» **Requirement**
Please copy every line of the records below that holds the word "sinh".

» **Supplied data**
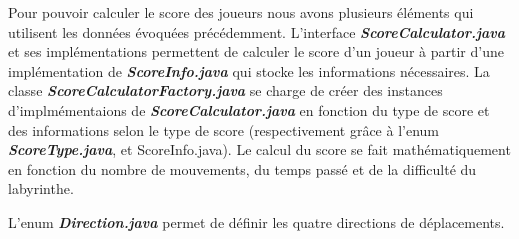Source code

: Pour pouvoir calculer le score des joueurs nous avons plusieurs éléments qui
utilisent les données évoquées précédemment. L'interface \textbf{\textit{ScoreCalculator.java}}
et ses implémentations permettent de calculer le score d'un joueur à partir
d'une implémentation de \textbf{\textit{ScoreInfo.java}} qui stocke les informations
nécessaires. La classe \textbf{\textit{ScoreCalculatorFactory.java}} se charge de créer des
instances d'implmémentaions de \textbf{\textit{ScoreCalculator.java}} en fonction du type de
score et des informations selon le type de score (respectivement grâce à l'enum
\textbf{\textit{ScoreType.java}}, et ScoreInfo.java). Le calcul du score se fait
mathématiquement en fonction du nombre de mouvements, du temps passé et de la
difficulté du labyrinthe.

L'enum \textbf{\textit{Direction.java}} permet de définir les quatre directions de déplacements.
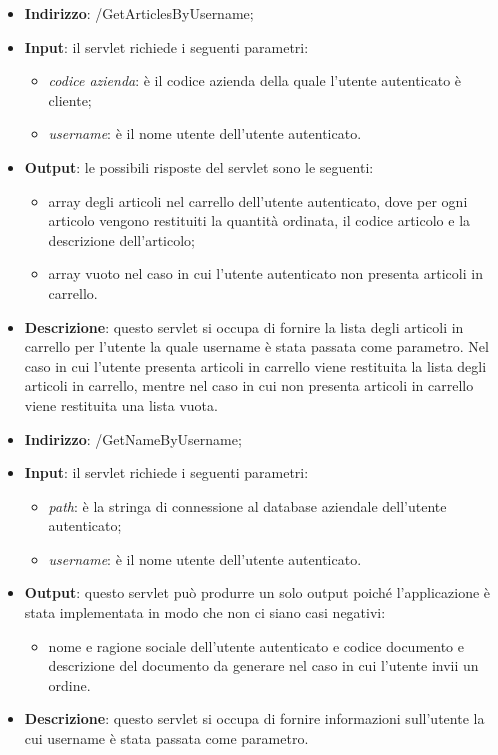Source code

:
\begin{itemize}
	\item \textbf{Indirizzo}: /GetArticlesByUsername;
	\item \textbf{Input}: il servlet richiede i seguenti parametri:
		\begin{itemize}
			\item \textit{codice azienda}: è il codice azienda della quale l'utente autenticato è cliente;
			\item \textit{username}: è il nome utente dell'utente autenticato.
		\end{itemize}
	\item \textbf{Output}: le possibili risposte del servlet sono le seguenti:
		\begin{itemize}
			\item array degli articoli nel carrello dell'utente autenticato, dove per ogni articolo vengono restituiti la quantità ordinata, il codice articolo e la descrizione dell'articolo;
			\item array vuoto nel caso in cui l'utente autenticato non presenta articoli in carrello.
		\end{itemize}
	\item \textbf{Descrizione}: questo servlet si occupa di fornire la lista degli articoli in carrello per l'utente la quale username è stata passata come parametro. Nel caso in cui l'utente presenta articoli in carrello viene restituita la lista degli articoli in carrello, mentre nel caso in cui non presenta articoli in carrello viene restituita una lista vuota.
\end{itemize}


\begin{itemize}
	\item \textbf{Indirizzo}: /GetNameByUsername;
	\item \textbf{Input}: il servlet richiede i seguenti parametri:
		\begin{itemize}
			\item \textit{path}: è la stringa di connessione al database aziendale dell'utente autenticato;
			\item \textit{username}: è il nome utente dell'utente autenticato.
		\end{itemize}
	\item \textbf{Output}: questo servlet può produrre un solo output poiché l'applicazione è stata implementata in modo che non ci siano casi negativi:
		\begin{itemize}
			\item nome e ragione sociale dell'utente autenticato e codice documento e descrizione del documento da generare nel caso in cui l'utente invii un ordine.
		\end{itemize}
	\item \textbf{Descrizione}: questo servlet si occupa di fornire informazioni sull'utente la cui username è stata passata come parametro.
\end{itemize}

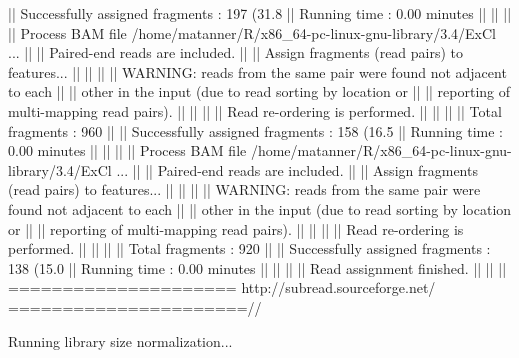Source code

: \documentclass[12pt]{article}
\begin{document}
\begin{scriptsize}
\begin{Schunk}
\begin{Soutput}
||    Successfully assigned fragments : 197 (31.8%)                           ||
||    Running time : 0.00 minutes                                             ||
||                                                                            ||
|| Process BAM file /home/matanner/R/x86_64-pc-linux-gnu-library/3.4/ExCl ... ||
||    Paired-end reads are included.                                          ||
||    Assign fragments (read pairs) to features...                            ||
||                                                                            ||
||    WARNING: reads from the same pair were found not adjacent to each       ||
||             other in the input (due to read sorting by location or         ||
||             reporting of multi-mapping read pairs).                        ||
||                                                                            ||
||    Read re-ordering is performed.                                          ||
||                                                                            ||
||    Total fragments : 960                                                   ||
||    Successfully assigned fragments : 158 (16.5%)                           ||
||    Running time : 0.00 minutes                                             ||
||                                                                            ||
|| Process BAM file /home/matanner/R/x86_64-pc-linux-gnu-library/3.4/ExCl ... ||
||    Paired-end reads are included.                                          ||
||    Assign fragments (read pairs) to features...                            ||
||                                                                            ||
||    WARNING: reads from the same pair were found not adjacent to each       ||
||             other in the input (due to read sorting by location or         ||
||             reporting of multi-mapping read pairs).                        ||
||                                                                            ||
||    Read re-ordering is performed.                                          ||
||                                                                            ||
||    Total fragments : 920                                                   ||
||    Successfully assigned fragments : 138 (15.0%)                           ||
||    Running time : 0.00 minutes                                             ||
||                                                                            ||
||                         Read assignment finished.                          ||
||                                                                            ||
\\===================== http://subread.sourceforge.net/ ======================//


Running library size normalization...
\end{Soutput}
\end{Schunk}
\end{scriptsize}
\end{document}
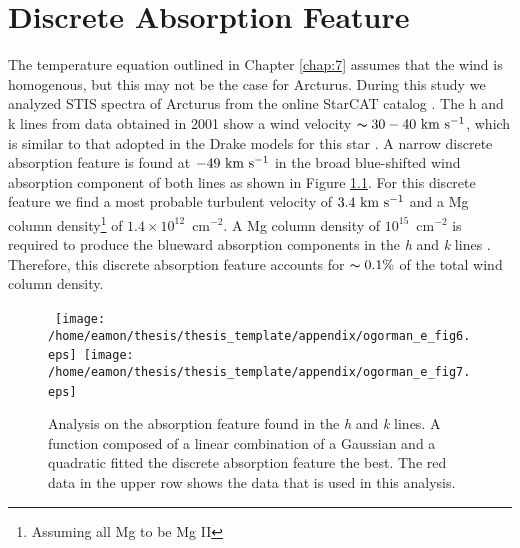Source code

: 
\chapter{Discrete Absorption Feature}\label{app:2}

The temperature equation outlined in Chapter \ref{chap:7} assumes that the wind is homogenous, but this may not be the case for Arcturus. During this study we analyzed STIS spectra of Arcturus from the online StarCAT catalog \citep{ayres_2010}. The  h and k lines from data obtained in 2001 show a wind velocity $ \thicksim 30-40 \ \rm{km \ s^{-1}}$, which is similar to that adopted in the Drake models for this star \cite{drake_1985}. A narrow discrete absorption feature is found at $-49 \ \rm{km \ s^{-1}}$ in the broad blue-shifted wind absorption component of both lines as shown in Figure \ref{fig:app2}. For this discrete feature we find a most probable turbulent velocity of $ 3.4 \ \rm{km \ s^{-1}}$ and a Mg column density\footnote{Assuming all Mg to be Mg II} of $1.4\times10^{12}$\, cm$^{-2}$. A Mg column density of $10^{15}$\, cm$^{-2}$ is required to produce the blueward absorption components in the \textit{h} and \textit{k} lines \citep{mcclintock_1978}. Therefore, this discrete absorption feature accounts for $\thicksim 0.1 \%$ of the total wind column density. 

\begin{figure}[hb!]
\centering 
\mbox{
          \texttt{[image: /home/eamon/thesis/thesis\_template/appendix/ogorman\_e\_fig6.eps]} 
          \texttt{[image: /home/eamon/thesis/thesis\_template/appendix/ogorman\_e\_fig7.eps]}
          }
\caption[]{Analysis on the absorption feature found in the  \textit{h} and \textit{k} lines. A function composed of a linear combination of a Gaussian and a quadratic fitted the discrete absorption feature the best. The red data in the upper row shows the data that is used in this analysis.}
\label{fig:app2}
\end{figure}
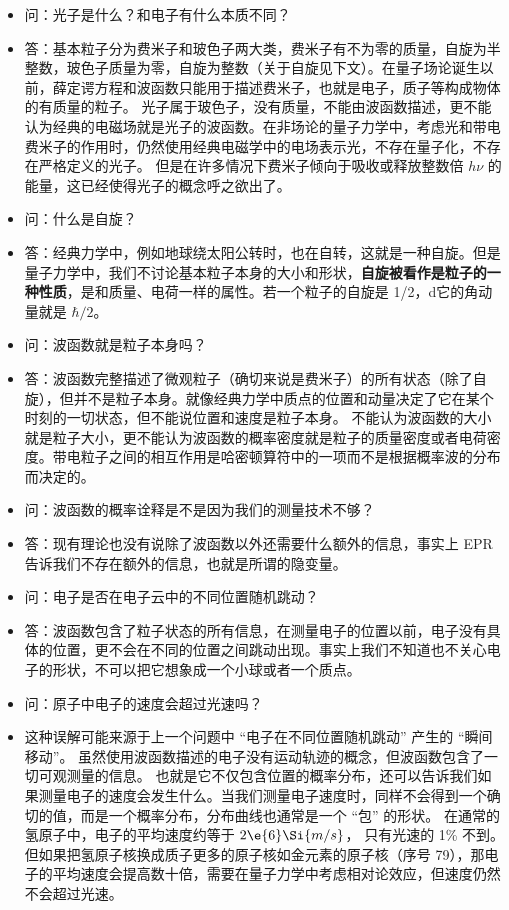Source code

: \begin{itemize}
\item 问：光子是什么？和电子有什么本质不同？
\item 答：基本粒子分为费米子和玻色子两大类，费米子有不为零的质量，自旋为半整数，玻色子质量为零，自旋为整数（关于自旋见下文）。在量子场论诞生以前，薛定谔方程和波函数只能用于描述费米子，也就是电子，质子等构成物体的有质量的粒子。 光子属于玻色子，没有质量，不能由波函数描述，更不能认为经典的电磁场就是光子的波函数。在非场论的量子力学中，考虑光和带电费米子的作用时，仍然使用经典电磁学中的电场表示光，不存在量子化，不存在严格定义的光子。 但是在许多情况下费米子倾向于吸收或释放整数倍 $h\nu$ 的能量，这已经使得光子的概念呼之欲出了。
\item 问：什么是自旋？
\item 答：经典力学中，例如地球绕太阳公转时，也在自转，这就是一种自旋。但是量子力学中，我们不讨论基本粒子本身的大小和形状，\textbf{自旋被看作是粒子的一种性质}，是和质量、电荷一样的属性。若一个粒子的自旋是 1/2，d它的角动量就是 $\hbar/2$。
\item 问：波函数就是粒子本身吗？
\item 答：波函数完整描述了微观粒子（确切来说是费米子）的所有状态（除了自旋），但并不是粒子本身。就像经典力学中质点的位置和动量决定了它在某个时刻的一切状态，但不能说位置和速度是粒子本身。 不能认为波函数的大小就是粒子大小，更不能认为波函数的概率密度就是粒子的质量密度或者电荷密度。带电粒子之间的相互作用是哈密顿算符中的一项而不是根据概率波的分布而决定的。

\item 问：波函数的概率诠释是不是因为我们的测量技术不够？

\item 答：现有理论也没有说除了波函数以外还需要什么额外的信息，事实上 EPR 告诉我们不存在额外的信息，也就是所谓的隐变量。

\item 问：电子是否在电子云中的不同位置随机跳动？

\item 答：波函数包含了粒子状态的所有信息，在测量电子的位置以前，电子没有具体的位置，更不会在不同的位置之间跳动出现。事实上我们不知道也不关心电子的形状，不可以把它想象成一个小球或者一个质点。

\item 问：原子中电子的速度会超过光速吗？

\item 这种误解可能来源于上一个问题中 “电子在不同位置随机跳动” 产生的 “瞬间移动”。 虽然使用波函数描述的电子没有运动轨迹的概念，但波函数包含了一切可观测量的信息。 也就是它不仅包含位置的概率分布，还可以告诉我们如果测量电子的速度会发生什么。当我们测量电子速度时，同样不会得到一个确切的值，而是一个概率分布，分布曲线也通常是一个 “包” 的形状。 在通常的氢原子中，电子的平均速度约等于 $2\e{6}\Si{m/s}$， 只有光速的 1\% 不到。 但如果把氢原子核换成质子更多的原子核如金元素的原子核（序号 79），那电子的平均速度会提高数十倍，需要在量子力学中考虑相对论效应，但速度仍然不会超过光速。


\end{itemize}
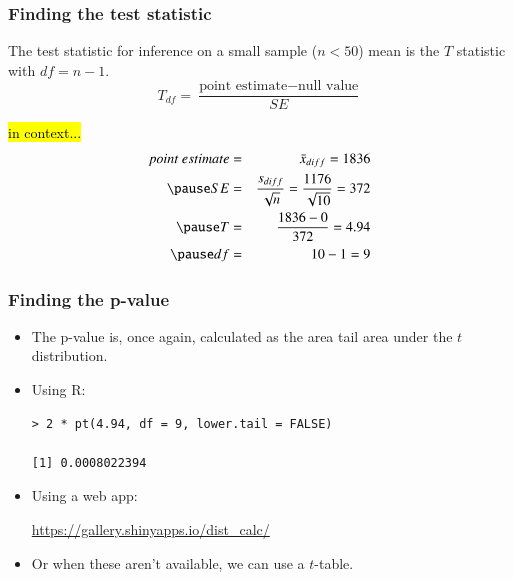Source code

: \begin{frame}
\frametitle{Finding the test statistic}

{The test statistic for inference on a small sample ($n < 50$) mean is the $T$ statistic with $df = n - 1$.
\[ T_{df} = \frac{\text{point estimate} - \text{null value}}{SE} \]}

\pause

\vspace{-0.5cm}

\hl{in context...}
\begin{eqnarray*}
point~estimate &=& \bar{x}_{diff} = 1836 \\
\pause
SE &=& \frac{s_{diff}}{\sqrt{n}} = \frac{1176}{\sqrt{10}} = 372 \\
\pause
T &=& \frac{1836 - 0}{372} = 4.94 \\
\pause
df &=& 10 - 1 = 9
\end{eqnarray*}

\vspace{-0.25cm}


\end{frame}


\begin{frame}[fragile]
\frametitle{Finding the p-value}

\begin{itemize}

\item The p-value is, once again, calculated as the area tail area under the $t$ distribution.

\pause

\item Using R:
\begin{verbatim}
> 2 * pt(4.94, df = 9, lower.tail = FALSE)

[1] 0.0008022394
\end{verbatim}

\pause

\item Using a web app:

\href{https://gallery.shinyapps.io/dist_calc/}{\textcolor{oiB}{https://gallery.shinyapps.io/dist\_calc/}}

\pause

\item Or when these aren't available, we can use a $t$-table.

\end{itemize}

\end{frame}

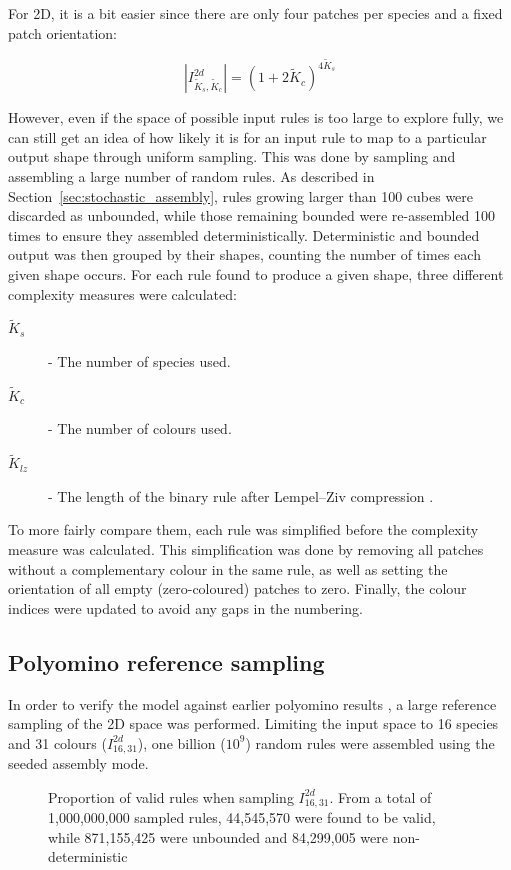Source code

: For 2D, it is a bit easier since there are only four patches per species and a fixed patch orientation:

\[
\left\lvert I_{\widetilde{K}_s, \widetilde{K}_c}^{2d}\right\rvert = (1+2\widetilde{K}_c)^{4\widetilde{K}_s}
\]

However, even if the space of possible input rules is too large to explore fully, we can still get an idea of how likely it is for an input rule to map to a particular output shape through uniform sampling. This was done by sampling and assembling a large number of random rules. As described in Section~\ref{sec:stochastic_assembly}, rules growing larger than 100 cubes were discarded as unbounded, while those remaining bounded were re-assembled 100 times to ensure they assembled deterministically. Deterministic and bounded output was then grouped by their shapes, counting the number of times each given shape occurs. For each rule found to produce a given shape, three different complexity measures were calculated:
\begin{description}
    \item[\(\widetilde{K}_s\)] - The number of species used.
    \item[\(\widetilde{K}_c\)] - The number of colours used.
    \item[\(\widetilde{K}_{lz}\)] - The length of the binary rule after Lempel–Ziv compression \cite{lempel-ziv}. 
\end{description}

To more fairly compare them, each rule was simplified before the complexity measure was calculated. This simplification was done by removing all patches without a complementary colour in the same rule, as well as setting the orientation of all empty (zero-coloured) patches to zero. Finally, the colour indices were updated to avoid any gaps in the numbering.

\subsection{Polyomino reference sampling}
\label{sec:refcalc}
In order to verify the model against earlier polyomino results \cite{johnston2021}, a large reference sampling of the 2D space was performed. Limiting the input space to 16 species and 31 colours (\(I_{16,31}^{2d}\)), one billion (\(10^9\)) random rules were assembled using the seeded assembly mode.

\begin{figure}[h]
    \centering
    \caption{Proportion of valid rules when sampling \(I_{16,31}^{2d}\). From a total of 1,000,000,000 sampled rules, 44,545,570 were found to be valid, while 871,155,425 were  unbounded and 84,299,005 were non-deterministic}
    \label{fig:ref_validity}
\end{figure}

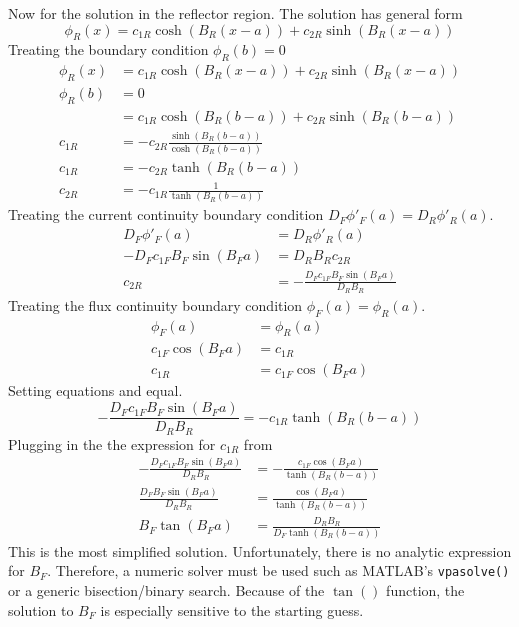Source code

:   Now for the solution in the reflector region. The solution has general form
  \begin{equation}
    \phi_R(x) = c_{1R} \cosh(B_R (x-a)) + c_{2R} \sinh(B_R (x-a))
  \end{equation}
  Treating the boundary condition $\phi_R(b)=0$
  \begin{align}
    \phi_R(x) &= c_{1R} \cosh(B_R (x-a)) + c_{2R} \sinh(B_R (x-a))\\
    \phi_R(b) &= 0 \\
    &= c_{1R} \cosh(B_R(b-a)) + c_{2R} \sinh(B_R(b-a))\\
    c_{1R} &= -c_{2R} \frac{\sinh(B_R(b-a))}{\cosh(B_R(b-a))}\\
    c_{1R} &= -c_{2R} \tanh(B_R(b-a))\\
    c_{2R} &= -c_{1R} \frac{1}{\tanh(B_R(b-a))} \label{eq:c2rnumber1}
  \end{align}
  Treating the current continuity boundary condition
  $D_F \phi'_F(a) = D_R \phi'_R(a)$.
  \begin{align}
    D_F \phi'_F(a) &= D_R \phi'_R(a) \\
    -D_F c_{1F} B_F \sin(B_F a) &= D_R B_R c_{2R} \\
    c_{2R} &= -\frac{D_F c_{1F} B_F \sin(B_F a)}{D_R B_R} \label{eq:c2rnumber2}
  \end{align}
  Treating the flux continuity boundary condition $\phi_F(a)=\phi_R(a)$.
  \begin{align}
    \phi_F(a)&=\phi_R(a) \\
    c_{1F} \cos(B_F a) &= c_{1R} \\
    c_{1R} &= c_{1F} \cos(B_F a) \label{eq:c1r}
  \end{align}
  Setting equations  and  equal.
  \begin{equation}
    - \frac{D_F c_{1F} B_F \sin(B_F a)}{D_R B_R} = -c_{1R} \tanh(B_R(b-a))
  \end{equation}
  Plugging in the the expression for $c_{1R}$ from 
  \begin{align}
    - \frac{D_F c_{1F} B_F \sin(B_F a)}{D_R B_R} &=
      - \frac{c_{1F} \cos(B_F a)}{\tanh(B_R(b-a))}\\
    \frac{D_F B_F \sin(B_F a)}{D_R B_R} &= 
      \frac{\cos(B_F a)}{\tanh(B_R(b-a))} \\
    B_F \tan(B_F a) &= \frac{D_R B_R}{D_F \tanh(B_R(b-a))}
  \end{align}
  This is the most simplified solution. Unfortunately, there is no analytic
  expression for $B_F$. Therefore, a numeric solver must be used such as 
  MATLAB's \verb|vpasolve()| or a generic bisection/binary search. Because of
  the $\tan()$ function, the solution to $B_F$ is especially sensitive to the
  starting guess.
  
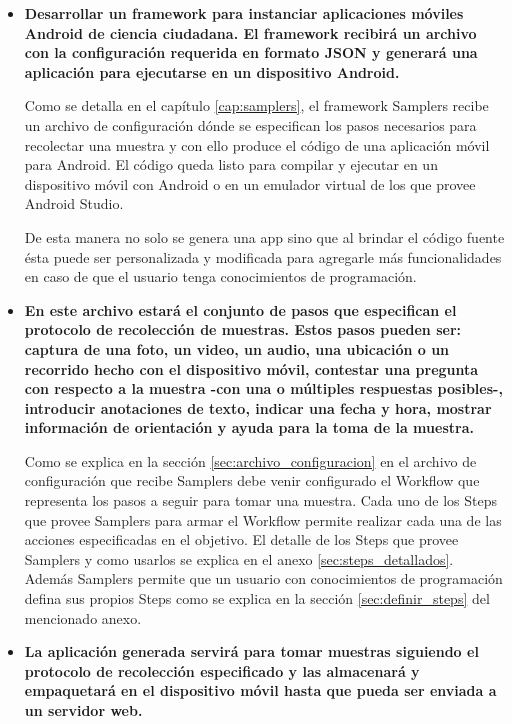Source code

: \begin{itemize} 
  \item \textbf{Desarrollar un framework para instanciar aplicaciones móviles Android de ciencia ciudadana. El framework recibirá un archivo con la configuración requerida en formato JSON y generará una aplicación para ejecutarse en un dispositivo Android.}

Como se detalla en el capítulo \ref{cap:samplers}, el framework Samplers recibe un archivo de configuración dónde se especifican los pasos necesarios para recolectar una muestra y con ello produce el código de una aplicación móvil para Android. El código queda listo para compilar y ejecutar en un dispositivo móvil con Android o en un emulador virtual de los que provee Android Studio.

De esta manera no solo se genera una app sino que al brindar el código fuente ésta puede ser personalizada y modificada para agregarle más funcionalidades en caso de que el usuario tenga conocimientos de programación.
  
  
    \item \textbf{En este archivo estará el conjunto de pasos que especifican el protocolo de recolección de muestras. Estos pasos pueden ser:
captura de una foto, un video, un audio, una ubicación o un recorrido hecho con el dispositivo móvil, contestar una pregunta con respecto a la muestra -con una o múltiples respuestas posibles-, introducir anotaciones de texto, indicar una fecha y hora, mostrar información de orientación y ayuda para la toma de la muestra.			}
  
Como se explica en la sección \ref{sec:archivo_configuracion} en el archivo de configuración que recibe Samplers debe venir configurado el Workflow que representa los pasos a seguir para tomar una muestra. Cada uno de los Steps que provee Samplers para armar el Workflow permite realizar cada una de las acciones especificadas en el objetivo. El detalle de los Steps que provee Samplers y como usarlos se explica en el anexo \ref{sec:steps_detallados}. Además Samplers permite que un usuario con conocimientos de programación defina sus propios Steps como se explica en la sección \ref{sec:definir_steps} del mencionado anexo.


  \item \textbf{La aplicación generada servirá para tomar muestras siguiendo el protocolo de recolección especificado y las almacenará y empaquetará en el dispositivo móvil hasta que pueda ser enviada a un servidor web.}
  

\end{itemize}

» **Exercise output**
    \phi_R(x) = c_{1R} \cosh(B_R (x-a)) + c_{2R} \sinh(B_R (x-a))
    \phi_R(x) &= c_{1R} \cosh(B_R (x-a)) + c_{2R} \sinh(B_R (x-a))\\
    &= c_{1R} \cosh(B_R(b-a)) + c_{2R} \sinh(B_R(b-a))\\
    c_{1R} &= -c_{2R} \frac{\sinh(B_R(b-a))}{\cosh(B_R(b-a))}\\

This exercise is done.